Dr. Marshall gave lab mice rumbly tummies by infecting them, but the scientific community remained unconvinced. (The life of lab animals can be stressful, after all.) Frustrated, Dr. Marshall decided on an Aussie act of boldness worthy of Crocodile Dundee. He guzzled down H. pylori like an ice-cold Foster’s.
Sure enough, an ulcer resulted. This, at last, convinced the doubters; the breakthrough earned him the 2005 Nobel Prize in Physiology/Medicine and now treats untold millions.
Today, there’s very little room for such open-mindedness. Everything is either un-good or good, in the Newspeak of George Orwell’s 1984 — a language where the word “thought” itself does not exist. Prefixes like un- or anti- render topics binary, and all your thinking is done for you by Big Brother.
The real world has shades of gray. COVID-19 leaves patients desperate and doctors scrambling for unconventional solutions like TV’s Gregory House. That’s why Congress passed, and President Trump signed, the Right to Try Law in 2017, giving the hopeless a shot at unproven treatments. If you’re literally drowning in your own lungs, you have nothing to lose from a Hail Mary, much less time to wait for clinical trials.
I learned a saying in medicine from a veterinary mentor of mine, the late Dr. William J. O’Reilly. “When I hear hoofbeats, I think of horses, not zebras.” But in one case, I remember suggesting that a cat’s seizures were indeed caused by zebras. We tried an alternate treatment, and the diagnosis turned out to be right.
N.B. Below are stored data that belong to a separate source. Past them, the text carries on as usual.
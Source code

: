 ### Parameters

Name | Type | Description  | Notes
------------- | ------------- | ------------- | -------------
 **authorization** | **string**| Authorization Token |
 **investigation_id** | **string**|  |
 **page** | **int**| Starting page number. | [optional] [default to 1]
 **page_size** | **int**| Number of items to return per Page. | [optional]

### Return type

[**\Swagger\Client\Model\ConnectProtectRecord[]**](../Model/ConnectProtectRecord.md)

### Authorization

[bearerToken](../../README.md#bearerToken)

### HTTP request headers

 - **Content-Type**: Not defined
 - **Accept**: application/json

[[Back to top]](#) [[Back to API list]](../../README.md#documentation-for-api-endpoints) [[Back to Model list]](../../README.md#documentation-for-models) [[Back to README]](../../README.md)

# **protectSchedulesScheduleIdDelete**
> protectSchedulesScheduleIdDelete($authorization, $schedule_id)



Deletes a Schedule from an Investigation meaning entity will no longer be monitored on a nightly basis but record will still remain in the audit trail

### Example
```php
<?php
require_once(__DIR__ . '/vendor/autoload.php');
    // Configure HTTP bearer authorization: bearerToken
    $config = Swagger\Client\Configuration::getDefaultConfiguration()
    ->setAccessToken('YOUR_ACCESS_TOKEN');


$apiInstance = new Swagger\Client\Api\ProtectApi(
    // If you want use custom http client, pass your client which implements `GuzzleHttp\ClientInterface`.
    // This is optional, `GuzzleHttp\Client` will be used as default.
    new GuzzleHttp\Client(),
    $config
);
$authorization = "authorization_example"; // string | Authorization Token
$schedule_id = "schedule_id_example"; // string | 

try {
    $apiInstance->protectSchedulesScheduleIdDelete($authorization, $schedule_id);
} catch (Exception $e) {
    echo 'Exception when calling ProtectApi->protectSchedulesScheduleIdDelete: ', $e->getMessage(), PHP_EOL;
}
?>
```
It was a proud moment, but medicine isn’t about Nobel Prizes or high-fives. It’s about patients. That dedication is why doctors are trying ivermectin. They’re not quacks or sadists, and they certainly shouldn’t have a Twitter consultation before picking up their prescription pad.
Ivermectin may prove to be another rabbit hole without a rabbit but politicizing it doesn’t put patients first. Paradoxically, it encourages the very people terrified by what Clay Travis calls COVID-19 “fear porn” to give it a test drive absent a doctor’s oversight.
Americans overwhelmingly distrust your track record, media brethren; when you say a thing, many reflexively do the un-thing. So, if you care about saving lives, stop making ivermectin a forbidden fruit. Let doctors do their jobs, and you do yours, meaning no more Fake News hit pieces like the one in Rolling Stone.
And who knows? Maybe Ivermectin is a galloping zebra after all and the hammer that smashes the pandemic that’s screwing us all.
• Dean Karayanis is producer for the Clay Travis & Buck Sexton Show, longtime Rush Limbaugh staffer, and host of History Author Show on iHeartRadio.